Where the conversation is now

2019 onward

  • 2019 — Quantum supremacy experiments (Google Sycamore) and continued AdS/CFT work have kept information-theoretic framings central in fundamental physics.

  • 2020–2023 — Extensive work on the black hole information paradox via entanglement islands (Penington, Almheiri, Harlow, etc.) confirmed information conservation in increasingly rigorous frameworks.

  • 2022 — Petoukhov's Matrix Genetics, Algebras of the Genetic Code, and Biological Resonances (Springer, collected papers) formalised the mathematical side of the I Ching/codon parallel at book length.

  • 2023 — Ongoing AI-and-consciousness debate around Integrated Information Theory (Tononi's Φ) as a formal measure of consciousness — the newest chapter of 'information as fundamental.'

  • Ongoing — The digital-physics / simulation-hypothesis discourse (Bostrom, Tegmark, various Silicon Valley adopters) keeps the 'reality is computation' framing in public circulation. Whether any of it is testable is contested.

The canon

Five works that carry the argument

01

Information, Physics, Quantum: The Search for Links

John Archibald Wheeler · 1990

The paper that put 'it from bit' in formal print. Speculative, program-setting, cited in everything downstream. Short.

02

Our Mathematical Universe

My Quest for the Ultimate Nature of Reality

Max Tegmark · 2014

The serious modern defense of the Pythagorean claim. Physicist arguing from physics that reality is a mathematical structure.

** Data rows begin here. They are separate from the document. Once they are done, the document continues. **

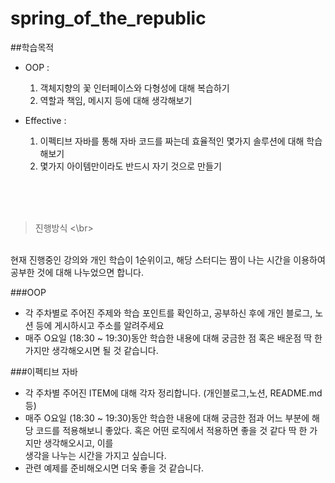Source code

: # spring_of_the_republic


 ##학습목적
 - OOP :
    1. 객체지향의 꽃 인터페이스와 다형성에 대해 복습하기 
    2. 역할과 책임, 메시지 등에 대해 생각해보기
   
 - Effective :
    1. 이펙티브 자바를 통해 자바 코드를 짜는데 효율적인 몇가지 솔루션에 대해 학습해보기 
    2. 몇가지 아이템만이라도 반드시 자기 것으로 만들기

</br>
</br>
</br>

> 진행방식 <\br>
</br>
현재 진행중인 강의와 개인 학습이 1순위이고, 해당 스터디는 짬이 나는 시간을 이용하여 공부한 것에 대해 나누었으면 합니다. 

###OOP
* 각 주차별로 주어진 주제와 학습 포인트를 확인하고, 공부하신 후에 개인 블로그, 노션 등에 게시하시고 주소를 알려주세요
* 매주 O요일 (18:30 ~ 19:30)동안 학습한 내용에 대해 궁금한 점 혹은 배운점 딱 한가지만 생각해오시면 될 것 같습니다.


###이펙티브 자바 

+ 각 주차별 주어진 ITEM에 대해 각자 정리합니다. (개인블로그,노션, README.md 등)
+ 매주 O요일 (18:30 ~ 19:30)동안 학습한 내용에 대해 궁금한 점과 어느 부분에 해당 코드를 적용해보니 좋았다. 혹은 어떤 로직에서 적용하면 좋을 것 같다 딱 한 가지만 생각해오시고, 이를 </br>
  생각을 나누는 시간을 가지고 싶습니다.
+ 관련 예제를 준비해오시면 더욱 좋을 것 같습니다. 


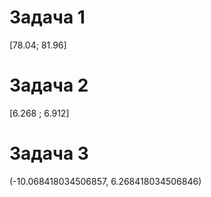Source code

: # Задача 1
[78.04; 81.96]
# Задача 2
[6.268 ; 6.912]
# Задача 3 
(-10.068418034506857, 6.268418034506846)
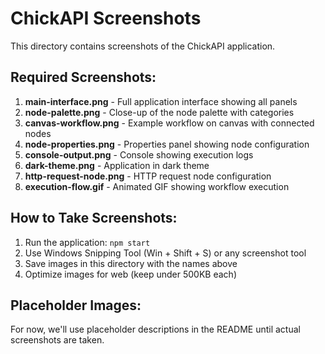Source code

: # ChickAPI Screenshots

This directory contains screenshots of the ChickAPI application.

## Required Screenshots:

1. **main-interface.png** - Full application interface showing all panels
2. **node-palette.png** - Close-up of the node palette with categories
3. **canvas-workflow.png** - Example workflow on canvas with connected nodes
4. **node-properties.png** - Properties panel showing node configuration
5. **console-output.png** - Console showing execution logs
6. **dark-theme.png** - Application in dark theme
7. **http-request-node.png** - HTTP request node configuration
8. **execution-flow.gif** - Animated GIF showing workflow execution

## How to Take Screenshots:

1. Run the application: `npm start`
2. Use Windows Snipping Tool (Win + Shift + S) or any screenshot tool
3. Save images in this directory with the names above
4. Optimize images for web (keep under 500KB each)

## Placeholder Images:

For now, we'll use placeholder descriptions in the README until actual screenshots are taken.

Divisive; not crank.

03

Programming the Universe

A Quantum Computer Scientist Takes on the Cosmos

Seth Lloyd · 2006

The universe-as-quantum-computer argument from an MIT information physicist. Technical but readable; the cleanest case for computation as cosmic substrate.

04

I Ching and the Genetic Code

The Hidden Key to Life

Martin Schönberger · 1973

Not scholarly, but the book that made the I Ching-DNA parallel public. Read alongside Yan (1993) and Petoukhov's papers for the mathematical formalisation.

05

Explication de l'Arithmétique Binaire

Gottfried Leibniz · 1703

Four pages. In the paper Leibniz credits the I Ching's hexagram structure by name. The historical ur-document for 'ancient tradition anticipated information structure.'

This is the pattern with the strongest technical backbone of the four we map. Modern physics genuinely does treat information as fundamental. Ancient traditions genuinely did frame reality as symbolic substrate. The honest middle position: these are parallel structural claims made in different vocabularies, with the modern one empirically constrained by the physics of black holes and the ancient ones constrained by what the texts actually say. Keep “information is conserved in black holes” separate from “the universe is a computer” separate from “the I Ching encoded DNA.” All three claims live on this page and none should be confused with the others.